New York Knicks head coach Jeff Hornacek looks on in...

New York Knicks head coach Jeff Hornacek looks on in the second half of an NBA basketball game against the Miami Heat at Madison Square Garden on Friday, April 6, 2018. Credit: Kathleen Malone-Van Dyke

Jeff Hornacek could not last through the Knicks' multiple front offices and rebuilds, but in speaking out about his time in New York for the first time, he expressed no regrets and no hard feelings. 

Appearing on ESPN’s Adrian Wojnarowski’s Woj Pod, he looked back at his time trying to balance his own plans and those of since-fired team president Phil Jackson.

“First of all, I thought it was a great experience," Hornacek said. "As a player, I loved to play in New York. There was one point in my career when I was playing for the 76ers, I thought I was getting traded to New York. And so I was pretty excited about coming here. Obviously, I played against Phil in the Finals as a coach. And just the atmosphere around the Garden, I think the fans are really knowledgeable here.
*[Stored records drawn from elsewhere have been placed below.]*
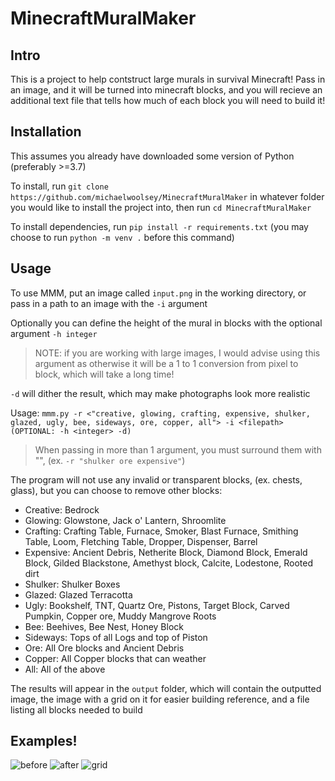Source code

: # MinecraftMuralMaker

## Intro

This is a project to help contstruct large murals in survival Minecraft! Pass in an image, and it will be turned into minecraft blocks, and you will recieve an additional text file that tells how much of each block you will need to build it!

## Installation

This assumes you already have downloaded some version of Python (preferably >=3.7)

To install, run `git clone https://github.com/michaelwoolsey/MinecraftMuralMaker` in whatever folder you would like to install the project into, then run `cd MinecraftMuralMaker`

To install dependencies, run `pip install -r requirements.txt` (you may choose to run `python -m venv .` before this command)

## Usage

To use MMM, put an image called `input.png` in the working directory, or pass in a path to an image with the `-i` argument

Optionally you can define the height of the mural in blocks with the optional argument `-h integer`
> NOTE: if you are working with large images, I would advise using this argument as otherwise it will be a 1 to 1 conversion from pixel to block, which will take a long time!

`-d` will dither the result, which may make photographs look more realistic
  
Usage: `mmm.py -r <"creative, glowing, crafting, expensive, shulker, glazed, ugly, bee, sideways, ore, copper, all"> -i <filepath> (OPTIONAL: -h <integer> -d) `
> When passing in more than 1 argument, you must surround them with \"\", (ex. `-r "shulker ore expensive"`)

The program will not use any invalid or transparent blocks, (ex. chests, glass), but you can choose to remove other blocks:
* Creative: Bedrock
* Glowing: Glowstone, Jack o' Lantern, Shroomlite
* Crafting: Crafting Table, Furnace, Smoker, Blast Furnace, Smithing Table, Loom, Fletching Table, Dropper, Dispenser, Barrel
* Expensive: Ancient Debris, Netherite Block, Diamond Block, Emerald Block, Gilded Blackstone, Amethyst block, Calcite, Lodestone, Rooted dirt
* Shulker: Shulker Boxes
* Glazed: Glazed Terracotta
* Ugly: Bookshelf, TNT, Quartz Ore, Pistons, Target Block, Carved Pumpkin, Copper ore, Muddy Mangrove Roots
* Bee: Beehives, Bee Nest, Honey Block
* Sideways: Tops of all Logs and top of Piston
* Ore: All Ore blocks and Ancient Debris
* Copper: All Copper blocks that can weather
* All: All of the above

The results will appear in the `output` folder, which will contain the outputted image, the image with a grid on it for easier building reference, and a file listing all blocks needed to build

## Examples!
![before](https://i.imgur.com/mUTdpNR.png)
![after](https://i.imgur.com/yH3UrZi.png)
![grid](https://i.imgur.com/1FQrixf.png)
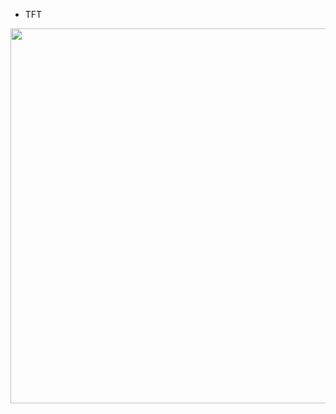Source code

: - TFT 

<img width = "600" heigth = "500" src = https://user-images.githubusercontent.com/37679460/149269095-cc7b5959-c1fe-4167-939f-a22d9cd7179c.png>
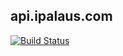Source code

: ## api.ipalaus.com

[![Build Status](https://travis-ci.org/ipalaus/api.ipalaus.com.png?branch=master)](https://travis-ci.org/ipalaus/api.ipalaus.com)
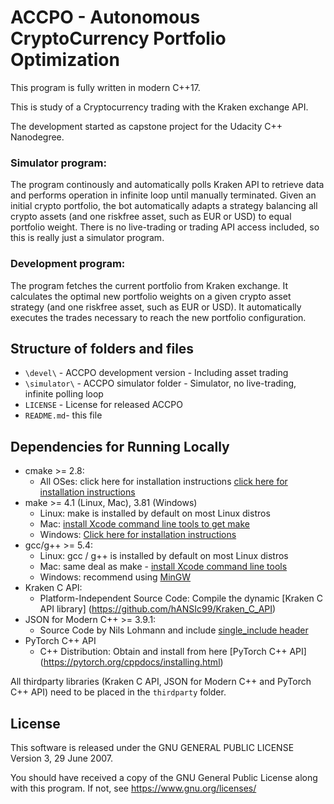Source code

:# ACCPO - Autonomous CryptoCurrency Portfolio Optimization

This program is fully written in modern C++17.

This is study of a Cryptocurrency trading with the Kraken exchange API.

The development started as capstone project for the Udacity C++ Nanodegree.

### Simulator program:
The program continously and automatically polls Kraken API to retrieve data and performs operation in infinite loop until manually terminated.
Given an initial crypto portfolio, the bot automatically adapts a strategy balancing all crypto assets (and one riskfree asset, such as EUR or USD) to equal portfolio weight.
There is no live-trading or trading API access included, so this is really just a simulator program.

### Development program:
The program fetches the current portfolio from Kraken exchange.
It calculates the optimal new portfolio weights on a given crypto asset strategy (and one riskfree asset, such as EUR or USD).
It automatically executes the trades necessary to reach the new portfolio configuration.

## Structure of folders and files

* `\devel\` - ACCPO development version - Including asset trading
* `\simulator\` - ACCPO simulator folder - Simulator, no live-trading, infinite polling loop
* `LICENSE` - License for released ACCPO
* `README.md`- this file

## Dependencies for Running Locally

* cmake >= 2.8:
    * All OSes: click here for installation instructions [click here for installation instructions](https://cmake.org/install/)
* make >= 4.1 (Linux, Mac), 3.81 (Windows)
    * Linux: make is installed by default on most Linux distros
    * Mac: [install Xcode command line tools to get make](https://developer.apple.com/xcode/features/)
    * Windows: [Click here for installation instructions](http://gnuwin32.sourceforge.net/packages/make.htm)
* gcc/g++ >= 5.4:
    * Linux: gcc / g++ is installed by default on most Linux distros
    * Mac: same deal as make - [install Xcode command line tools](https://developer.apple.com/xcode/features/)
    * Windows: recommend using [MinGW](http://www.mingw.org/)
* Kraken C API:
    * Platform-Independent Source Code: Compile the dynamic [Kraken C API library] (https://github.com/hANSIc99/Kraken_C_API)
* JSON for Modern C++ >= 3.9.1:
    * Source Code by Nils Lohmann and include [single_include header](https://github.com/nlohmann/json)
* PyTorch C++ API 
    * C++ Distribution: Obtain and install from here [PyTorch C++ API] (https://pytorch.org/cppdocs/installing.html)

All thirdparty libraries (Kraken C API, JSON for Modern C++ and PyTorch C++ API) need to be placed in the `thirdparty` folder.

## License

This software is released under the GNU GENERAL PUBLIC LICENSE Version 3, 29 June 2007.

You should have received a copy of the GNU General Public License along with this program.
If not, see <https://www.gnu.org/licenses/>
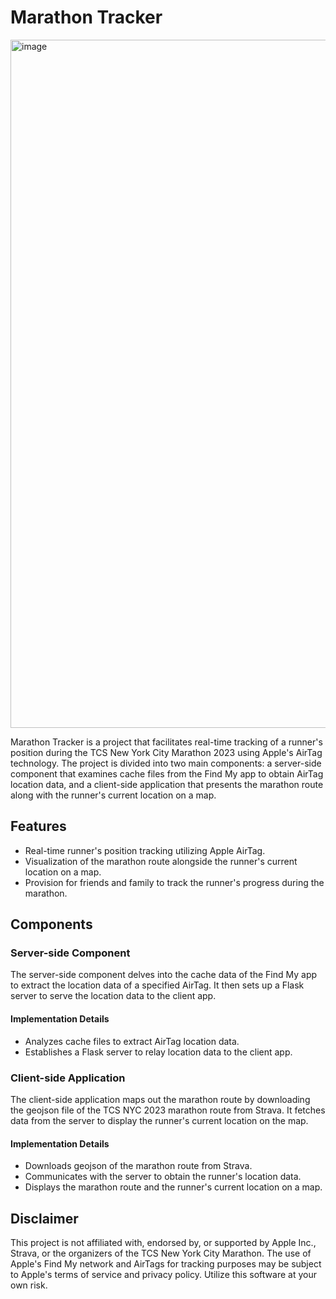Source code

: # Marathon Tracker

<img width="1101" alt="image" src="https://github.com/Olivia-li/stalkolivia/assets/9896624/e1b69242-9b1b-4368-bf4a-2bb49eecba6e">

Marathon Tracker is a project that facilitates real-time tracking of a runner's position during the TCS New York City Marathon 2023 using Apple's AirTag technology. The project is divided into two main components: a server-side component that examines cache files from the Find My app to obtain AirTag location data, and a client-side application that presents the marathon route along with the runner's current location on a map.

## Features

- Real-time runner's position tracking utilizing Apple AirTag.
- Visualization of the marathon route alongside the runner's current location on a map.
- Provision for friends and family to track the runner's progress during the marathon.

## Components

### Server-side Component

The server-side component delves into the cache data of the Find My app to extract the location data of a specified AirTag. It then sets up a Flask server to serve the location data to the client app.

#### Implementation Details

- Analyzes cache files to extract AirTag location data.
- Establishes a Flask server to relay location data to the client app.

### Client-side Application

The client-side application maps out the marathon route by downloading the geojson file of the TCS NYC 2023 marathon route from Strava. It fetches data from the server to display the runner's current location on the map.

#### Implementation Details

- Downloads geojson of the marathon route from Strava.
- Communicates with the server to obtain the runner's location data.
- Displays the marathon route and the runner's current location on a map.

## Disclaimer

This project is not affiliated with, endorsed by, or supported by Apple Inc., Strava, or the organizers of the TCS New York City Marathon. The use of Apple's Find My network and AirTags for tracking purposes may be subject to Apple's terms of service and privacy policy. Utilize this software at your own risk.

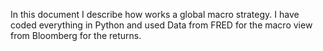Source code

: In this document I describe how works a global macro strategy. 
I have coded everything in Python and used Data from FRED for the macro view from Bloomberg for the returns.
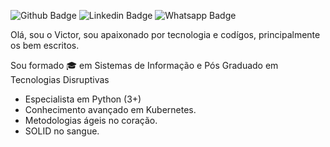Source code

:![Github Badge](https://img.shields.io/badge/-Github-000?style=flat-square&logo=Github&logoColor=white&link=https://github.com/victorhgalves/)
![Linkedin Badge](https://img.shields.io/badge/-LinkedIn-blue?style=flat-square&logo=Linkedin&logoColor=white&link=https://www.linkedin.com/in/victorhgalves/)
![Whatsapp Badge](https://img.shields.io/badge/-Whatsapp-4CA143?style=flat-square&labelColor=4CA143&logo=whatsapp&logoColor=white&link=https://api.whatsapp.com/send?phone=5561983181951&text=Opa)

Olá, sou o Victor, sou apaixonado por tecnologia e codígos, principalmente os bem escritos.

Sou formado :mortar_board: em Sistemas de Informação e Pós Graduado em Tecnologias Disruptivas

- Especialista em Python (3+)
- Conhecimento avançado em Kubernetes.
- Metodologias ágeis no coração.
- SOLID no sangue.




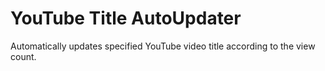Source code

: # YouTube Title AutoUpdater

Automatically updates specified YouTube video title according to the view count.
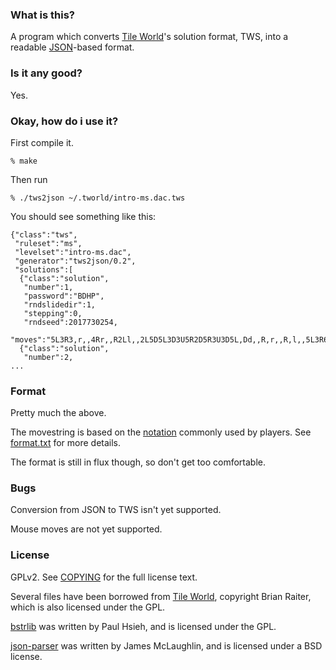 ### What is this? ###

A program which converts [Tile World][]'s solution format, TWS, into a readable [JSON][]-based format.

[Tile World]: http://www.muppetlabs.com/~breadbox/software/tworld/
[JSON]: http://www.json.org/

### Is it any good? ###

Yes.

### Okay, how do i use it? ###

First compile it.

    % make

Then run

    % ./tws2json ~/.tworld/intro-ms.dac.tws

You should see something like this:

    {"class":"tws",
     "ruleset":"ms",
     "levelset":"intro-ms.dac",
     "generator":"tws2json/0.2",
     "solutions":[
      {"class":"solution",
       "number":1,
       "password":"BDHP",
       "rndslidedir":1,
       "stepping":0,
       "rndseed":2017730254,
       "moves":"5L3R3,r,,4Rr,,R2Ll,,2L5D5L3D3U5R2D5R3U3D5L,Dd,,R,r,,R,l,,5L3R6D,,d"},
      {"class":"solution",
       "number":2,
    ...

### Format ###

Pretty much the above.

The movestring is based on the [notation][] commonly used by players. See [format.txt](format.txt) for more details.

The format is still in flux though, so don't get too comfortable.

[notation]: https://wiki.bitbusters.club/Directional_notation

### Bugs ###

Conversion from JSON to TWS isn't yet supported.

Mouse moves are not yet supported.

### License ###

GPLv2. See [COPYING](COPYING) for the full license text.

Several files have been borrowed from [Tile World][], copyright Brian Raiter, which is also licensed under the GPL.

[bstrlib][] was written by Paul Hsieh, and is licensed under the GPL.

[json-parser][] was written by James McLaughlin, and is licensed under a BSD license.

[bstrlib]: http://bstring.sourceforge.net/
[json-parser]: https://github.com/udp/json-parser
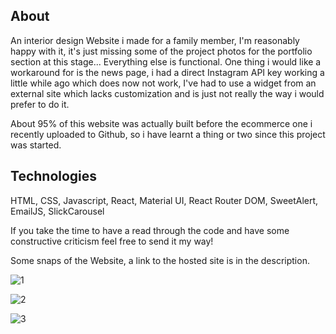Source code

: ## About

An interior design Website i made for a family member, I'm reasonably happy with it, it's just missing some of the project photos for the portfolio section at this stage... Everything else is functional. One thing i would like a workaround for is the news page, i had a direct Instagram API key working a little while ago which does now not work, I've had to use a widget from an external site which lacks customization and is just not really the way i would prefer to do it.

About 95% of this website was actually built before the ecommerce one i recently uploaded to Github, so i have learnt a thing or two since this project was started.

## Technologies

HTML, CSS, Javascript, React, Material UI, React Router DOM, SweetAlert, EmailJS, SlickCarousel

If you take the time to have a read through the code and have some constructive criticism feel free to send it my way!

Some snaps of the Website, a link to the hosted site is in the description.




![1](https://user-images.githubusercontent.com/73814371/168520910-4d144f92-e91e-4d53-9281-41fd45e2d5cc.JPG)


![2](https://user-images.githubusercontent.com/73814371/166452964-22634c35-9431-4b93-9d9b-c4ca63f99a7d.JPG)


![3](https://user-images.githubusercontent.com/73814371/166452976-0b23d91c-3412-49cc-a7f5-af3bd69bd76c.JPG)
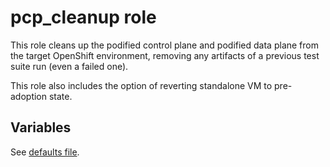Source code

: # pcp_cleanup role

This role cleans up the podified control plane and podified data
plane from the target OpenShift environment, removing any artifacts
of a previous test suite run (even a failed one).

This role also includes the option of reverting standalone VM to pre-adoption state.


## Variables

See
[defaults file](https://github.com/openstack-k8s-operators/data-plane-adoption/blob/main/tests/roles/pcp_cleanup/defaults/main.yaml).
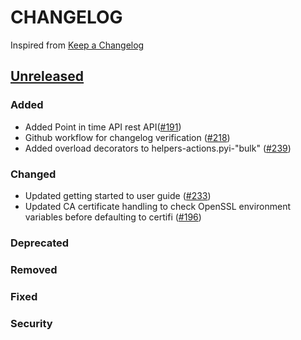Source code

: # CHANGELOG
Inspired from [Keep a Changelog](https://keepachangelog.com/en/1.0.0/)

## [Unreleased]
### Added
- Added Point in time API rest API([#191](https://github.com/opensearch-project/opensearch-py/pull/191))
- Github workflow for changelog verification ([#218](https://github.com/opensearch-project/opensearch-py/pull/218))
- Added overload decorators to helpers-actions.pyi-"bulk" ([#239](https://github.com/opensearch-project/opensearch-py/pull/239))
### Changed
- Updated getting started to user guide ([#233](https://github.com/opensearch-project/opensearch-py/pull/233))
- Updated CA certificate handling to check OpenSSL environment variables before defaulting to certifi ([#196](https://github.com/opensearch-project/opensearch-py/pull/196))
### Deprecated

### Removed

### Fixed

### Security


[Unreleased]: https://github.com/opensearch-project/opensearch-py/compare/2.0...HEAD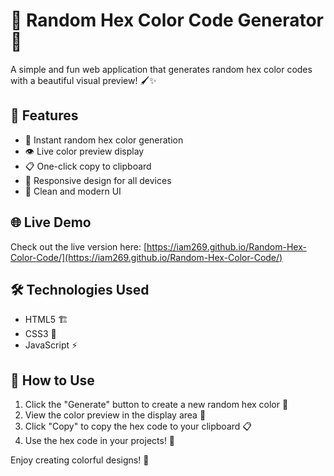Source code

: # 🎨 Random Hex Color Code Generator 🌈

A simple and fun web application that generates random hex color codes with a beautiful visual preview! 🖌️✨

## 🚀 Features
- 🎯 Instant random hex color generation
- 👁️ Live color preview display
- 📋 One-click copy to clipboard
- 📱 Responsive design for all devices
- 🎨 Clean and modern UI

## 🌐 Live Demo
Check out the live version here: [https://iam269.github.io/Random-Hex-Color-Code/](https://iam269.github.io/Random-Hex-Color-Code/)

## 🛠️ Technologies Used
- HTML5 🏗️
- CSS3 🎨
- JavaScript ⚡

## 📖 How to Use
1. Click the "Generate" button to create a new random hex color 🎲
2. View the color preview in the display area 👀
3. Click "Copy" to copy the hex code to your clipboard 📋
4. Use the hex code in your projects! 🎨

Enjoy creating colorful designs! 🌟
I can remember those years when we came here as an opponent and they actually cheered and appreciated good basketball."

Much of Hornacek’s troubles began in his first season in New York. The team began to struggle and Jackson insisted on  moving from a blend of Hornacek's strategy and Jackson’s preferred triangle offense to a full implementation of the triangle, according to players and coaches who were with the team at the time. But Hornacek downplayed the differences on the podcast.

"What Phil wanted to do is mix his triangle principles with today's game," Hornacek said. "We tried to mix it up and I probably wasn't as successful as I'd like to be on that. We used aspects of it. He was never saying,  'Hey, you need to go full triangle.' He saw that the game had changed. But he saw there was a lot of parts of the triangle that's still playing basketball.

"It takes that time. Carmelo [Anthony] knew how to run the triangle. He's a smart player. But when it gets down to it, you need five guys that are on the court to really understand all the parts and little details. And that's why I say it takes years for a group to stay together."